Sturmtief ChristianSieben Menschen sterben durch Herbststurm Christian

Schweres Sturmtief über Deutschland: In Gelsenkirchen und Schleswig-Holstein sind sieben Menschen gestorben, in Hamburg herrscht Ausnahmezustand.

Ein Sturm mit Orkanböen hat in Deutschland und Europa schwere Schäden angerichtet. Sieben Menschen wurden in Nord- und Westdeutschland getötet, in vielen Regionen kommt es seit Montagnachmittag zu erheblichen Verkehrsbehinderungen. Auf einer Landstraße bei Schortens in Niedersachsen stürzte ein Baum auf das Auto einer Frau, teilte ein Polizeisprecher mit. Auch in Flensburg wurde ein Autofahrer von einem Baum erschlagen. Der Sturm hatte dort auch schon einen Segler und einen Angler getötet. In Göhl bei Oldenburg in Holstein wurde eine Frau in ihrem Garten von einer umstürzenden Mauer erschlagen.

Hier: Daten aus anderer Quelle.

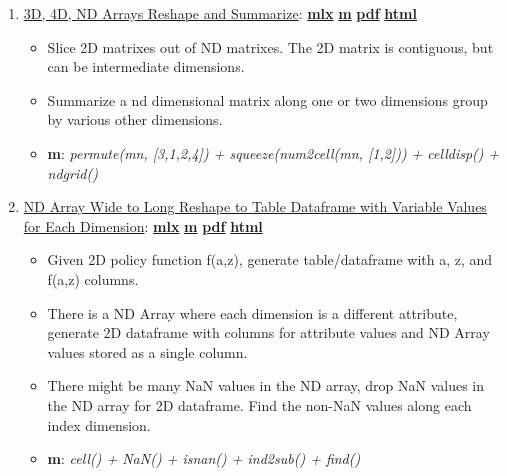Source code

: \documentclass[
]{book}
\providecommand{\tightlist}{%
  \setlength{\itemsep}{0pt}\setlength{\parskip}{0pt}}
\begin{document}
\begin{enumerate}
\def\labelenumi{\arabic{enumi}.}
\tightlist
\item
  \href{https://fanwangecon.github.io/M4Econ/amto/arraynd/htmlpdfm/fs_3d4dndarray.html}{3D, 4D, ND Arrays Reshape and Summarize}: \href{https://github.com/FanWangEcon/M4Econ/blob/master/amto/arraynd/fs_3d4dndarray.mlx}{\textbf{mlx}} \textbar{} \href{https://github.com/FanWangEcon/M4Econ/blob/master/amto/arraynd/htmlpdfm/fs_3d4dndarray.m}{\textbf{m}} \textbar{} \href{https://github.com/FanWangEcon/M4Econ/blob/master/amto/arraynd/htmlpdfm/fs_3d4dndarray.pdf}{\textbf{pdf}} \textbar{} \href{https://fanwangecon.github.io/M4Econ/amto/arraynd/htmlpdfm/fs_3d4dndarray.html}{\textbf{html}}

  \begin{itemize}
  \tightlist
  \item
    Slice 2D matrixes out of ND matrixes. The 2D matrix is contiguous, but can be intermediate dimensions.
  \item
    Summarize a nd dimensional matrix along one or two dimensions group by various other dimensions.
  \item
    \textbf{m}: \emph{permute(mn, {[}3,1,2,4{]}) + squeeze(num2cell(mn, {[}1,2{]})) + celldisp() + ndgrid()}
  \end{itemize}
\item
  \href{https://fanwangecon.github.io/M4Econ/amto/arraynd/htmlpdfm/fs_3d4dndarray_nan.html}{ND Array Wide to Long Reshape to Table Dataframe with Variable Values for Each Dimension}: \href{https://github.com/FanWangEcon/M4Econ/blob/master/amto/arraynd/fs_3d4dndarray_nan.mlx}{\textbf{mlx}} \textbar{} \href{https://github.com/FanWangEcon/M4Econ/blob/master/amto/arraynd/htmlpdfm/fs_3d4dndarray_nan.m}{\textbf{m}} \textbar{} \href{https://github.com/FanWangEcon/M4Econ/blob/master/amto/arraynd/htmlpdfm/fs_3d4dndarray_nan.pdf}{\textbf{pdf}} \textbar{} \href{https://fanwangecon.github.io/M4Econ/amto/arraynd/htmlpdfm/fs_3d4dndarray_nan.html}{\textbf{html}}

  \begin{itemize}
  \tightlist
  \item
    Given 2D policy function f(a,z), generate table/dataframe with a, z, and f(a,z) columns.
  \item
    There is a ND Array where each dimension is a different attribute, generate 2D dataframe with columns for attribute values and ND Array values stored as a single column.
  \item
    There might be many NaN values in the ND array, drop NaN values in the ND array for 2D dataframe. Find the non-NaN values along each index dimension.
  \item
    \textbf{m}: \emph{cell() + NaN() + isnan() + ind2sub() + find()}
  \end{itemize}
\end{enumerate}
\end{document}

In Gelsenkirchen wurden zwei Menschen getötet. Ein Baum erschlug nach Polizeiangaben einen Autofahrer und den minderjährigen Beifahrer. Der Wagen sei am Montag von Essen nach Gelsenkirchen gefahren, als er außerhalb der geschlossenen Ortschaft von einem großen Baum mitten auf dem Dach getroffen wurde. Zwei weitere Kinder seien verletzt worden.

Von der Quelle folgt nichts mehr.